James K. Roush, DVM, MS, Diplomate ACVS

Cranial cruciate ligament rupture is not only the most common cause of hindlimb lameness in dogs, it is also the most common misdiagnosed or overlooked cause of canine lameness. This article addresses pathogenesis and diagnosis in a handy question and answer format; a future article will discuss the latest innovations in therapy.

Cranial cruciate ligament rupture (CrCLR) is the most common cause of hindlimb lameness in dogs and, in my experience, the most common misdiagnosed or overlooked cause of canine lameness. Of 369 dogs referred to a teaching hospital for treatment of hip dysplasia, 32% had CrCLR as the primary cause of hindlimb lameness.1

In most dogs, undiagnosed or untreated CrCLR results in rapid advancement of osteoarthritis (OA). Radiographs taken within 6 weeks of acute cruciate rupture often display signs of OA, including peripatellar and peritrochlear osteophytes, joint effusion, and joint space collapse. Timely, accurate diagnosis and treatment of CrCLRs are likely very important to minimize progression of OA and optimize surgical outcomes.2


Why Is CrCLR Underdiagnosed So Frequently?

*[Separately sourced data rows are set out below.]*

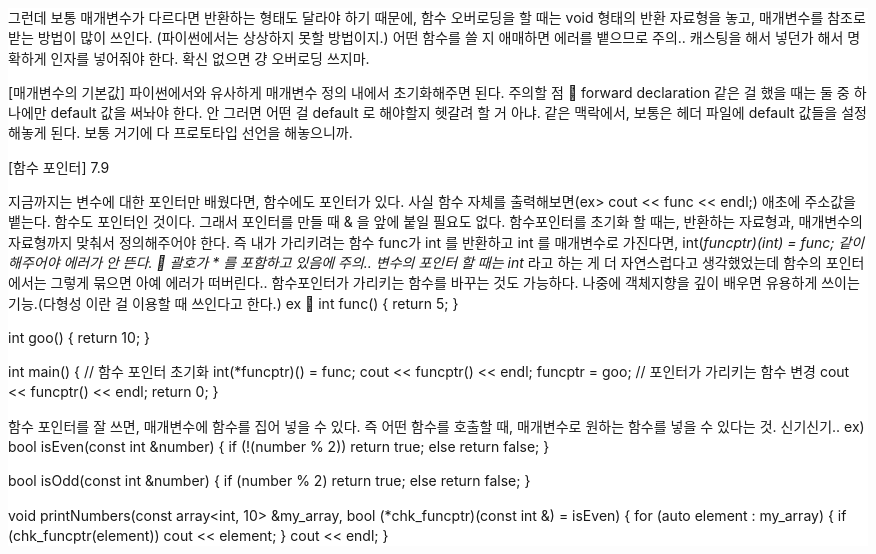 그런데 보통 매개변수가 다르다면 반환하는 형태도 달라야 하기 때문에, 함수 오버로딩을 할 때는 void 형태의 반환 자료형을 놓고, 매개변수를 참조로 받는 방법이 많이 쓰인다. (파이썬에서는 상상하지 못할 방법이지.)
어떤 함수를 쓸 지 애매하면 에러를 뱉으므로 주의.. 캐스팅을 해서 넣던가 해서 명확하게 인자를 넣어줘야 한다. 확신 없으면 걍 오버로딩 쓰지마.

[매개변수의 기본값]
파이썬에서와 유사하게 매개변수 정의 내에서 초기화해주면 된다. 
주의할 점  forward declaration 같은 걸 했을 때는 둘 중 하나에만 default 값을 써놔야 한다. 안 그러면 어떤 걸 default 로 해야할지 헷갈려 할 거 아냐. 같은 맥락에서, 보통은 헤더 파일에 default 값들을 설정해놓게 된다. 보통 거기에 다 프로토타입 선언을 해놓으니까.

[함수 포인터] 7.9

지금까지는 변수에 대한 포인터만 배웠다면, 함수에도 포인터가 있다.
사실 함수 자체를 출력해보면(ex> cout << func << endl;) 애초에 주소값을 뱉는다. 함수도 포인터인 것이다. 그래서 포인터를 만들 때 & 을 앞에 붙일 필요도 없다.
함수포인터를 초기화 할 때는, 반환하는 자료형과, 매개변수의 자료형까지 맞춰서 정의해주어야 한다. 즉 내가 가리키려는 함수 func가 int 를 반환하고 int 를 매개변수로 가진다면, int(*funcptr)(int) = func; 같이 해주어야 에러가 안 뜬다.  괄호가 * 를 포함하고 있음에 주의.. 변수의 포인터 할 때는 int* 라고 하는 게 더 자연스럽다고 생각했었는데 함수의 포인터에서는 그렇게 묶으면 아예 에러가 떠버린다..
함수포인터가 가리키는 함수를 바꾸는 것도 가능하다. 나중에 객체지향을 깊이 배우면 유용하게 쓰이는 기능.(다형성 이란 걸 이용할 때 쓰인다고 한다.)
ex 
int func() {
	return 5;
}

int goo() {
	return 10;
}

int main()
{
	// 함수 포인터 초기화
	int(*funcptr)() = func;
	cout << funcptr() << endl;
	funcptr = goo; // 포인터가 가리키는 함수 변경
	cout << funcptr() << endl;
	return 0;
}

함수 포인터를 잘 쓰면, 매개변수에 함수를 집어 넣을 수 있다. 즉 어떤 함수를 호출할 때, 매개변수로 원하는 함수를 넣을 수 있다는 것. 신기신기..
ex) 
bool isEven(const int &number) {
	if (!(number % 2)) return true;
	else return false;
}

bool isOdd(const int &number) {
	if (number % 2) return true;
	else return false;
}

void printNumbers(const array<int, 10> &my_array, bool (*chk_funcptr)(const int &) = isEven) {
	for (auto element : my_array) {
		if (chk_funcptr(element)) cout << element;
	}
	cout << endl;
}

Veterinary school instruction has traditionally emphasized teaching subtle and difficult manipulative physical examination procedures, such as cranial drawer sign and cranial tibial thrust, to definitively diagnose CrCLR. Cranial tibial thrust is the stifle vector force created by the dog when weight-bearing, which results in cranial translation of the tibia with each step in a dog with CrCLR. The correct performance of either test is a learned skill, mastered only after much experience and practice on healthy dogs as well as those with partial or complete CrCLRs.

Immature dogs are often misdiagnosed with CrCLR because they have greater than expected cranial drawer sign due to normal puppy laxity. Lameness in immature dogs is rarely due to CrCLR because young ligaments are often stronger than bone physes and fracture occurs first. CrCLR can occur in young dogs but the history usually includes severe trauma, such as vehicular trauma.
Even with 25 years of experience as a veterinary orthopedic surgeon, I would estimate that examination with the cranial drawer sign or tibial thrust allows me to diagnose CrCLR in only about 80% of the dogs that subsequently undergo surgery, even though virtually 100% of these dogs have visible cruciate damage at arthrotomy.

How Can Clinical Detection Be Improved?

Hindlimb Lameness. A diagnosis of CrCLR should be considered in any dog with hindlimb lameness until proven otherwise. This is due to the fact that a high percentage of hindlimb lameness in dogs is caused by CrCLR, especially in patients with recent or sudden development or worsening of hindlimb lameness.

Extension & Range of Motion. Dogs with CrCLR often show pain during extension of the hip: it is a common error to inadvertently extend the stifle while extending the hip, resulting in stifle pain misattributed as hip pain. On the other hand, many dogs with CrCLR are not overtly painful during non–weight-bearing stifle range of motion or palpation, further complicating lameness localization.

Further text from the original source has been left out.